This study was aimed to develop catalytic system for the dry-based reduction of oxidized mercury ($Hg^{2+}$) to elemental mercury ($Hg^0$) which is one of the most important components comprising mercury continuous emission monitoring system (Hg-CEMS). Based on the standard potential in oxidation-reduction reaction, transition metals including Fe, Cu, Ni and Co were selected as possible candidates for catalyst proceeding spontaneous reduction of $Hg^{2+}$ into $Hg^0$. These transition metal catalysts revealed high activity for reduction of $Hg^{2+}$ into $Hg^0$ in the absence of oxygen in reactant gases.
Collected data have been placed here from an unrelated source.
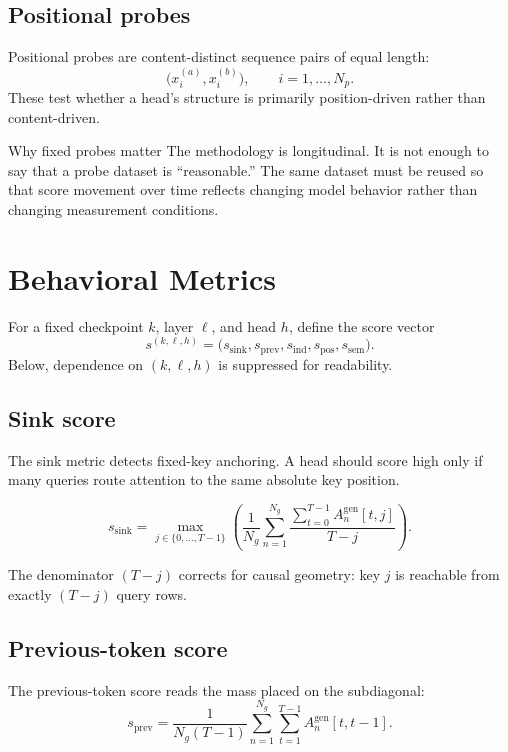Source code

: \documentclass[11pt]{article}
\newcommand{\1}{\mathbf{1}}
\begin{document}
\subsection{Positional probes}

Positional probes are content-distinct sequence pairs of equal length:
\[
\bigl(x_i^{(a)},x_i^{(b)}\bigr), \qquad i=1,\dots,N_p.
\]
These test whether a head's structure is primarily position-driven rather than
content-driven.

\begin{accentbox}{Why fixed probes matter}
The methodology is longitudinal. It is not enough to say that a probe dataset is
``reasonable.'' The same dataset must be reused so that score movement over time
reflects changing model behavior rather than changing measurement conditions.
\end{accentbox}

\section{Behavioral Metrics}

For a fixed checkpoint $k$, layer $\ell$, and head $h$, define the score vector
\[
s^{(k,\ell,h)} =
\bigl(s_{\mathrm{sink}}, s_{\mathrm{prev}}, s_{\mathrm{ind}},
s_{\mathrm{pos}}, s_{\mathrm{sem}}\bigr).
\]
Below, dependence on $(k,\ell,h)$ is suppressed for readability.

\subsection{Sink score}

The sink metric detects fixed-key anchoring. A head should score high only if
many queries route attention to the same absolute key position.

\[
s_{\mathrm{sink}}
=
\max_{j \in \{0,\dots,T-1\}}
\left(
\frac{1}{N_g}
\sum_{n=1}^{N_g}
\frac{\sum_{t=0}^{T-1} A_n^{\mathrm{gen}}[t,j]}{T-j}
\right).
\]

The denominator $(T-j)$ corrects for causal geometry: key $j$ is reachable from
exactly $(T-j)$ query rows.

\subsection{Previous-token score}

The previous-token score reads the mass placed on the subdiagonal:
\[
s_{\mathrm{prev}}
=
\frac{1}{N_g(T-1)}
\sum_{n=1}^{N_g}
\sum_{t=1}^{T-1}
A_n^{\mathrm{gen}}[t,t-1].
\]
\end{document}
However, their activities were greatly decreased in the presence of oxygen, which was attributed to the transformation of transition metals by oxygen to the corresponding transition metal oxides with less catalytic activity for the reduction of oxidized mercury. Hydrogen supplied to the reactant gases significantly enhanced $Hg^{2+}$ reduction activity even in the presence of oxygen. It might be due to occurrence of combustion reaction between $H_2$ and $O_2$ causing the consumption of $O_2$ at such high reaction temperature at which oxidized mercury reduction reaction took place. Because the system showed high activity for $Hg^{2+}$ reduction to $Hg^0$, which was compatible to that of wet-chemistry technology using $SnCl_2$ solution, the catalytic reduction system of Fe catalyst with the supply of $H_2$ could be employed as a commercial system for the reduction of oxidized mercury to elemental mercury.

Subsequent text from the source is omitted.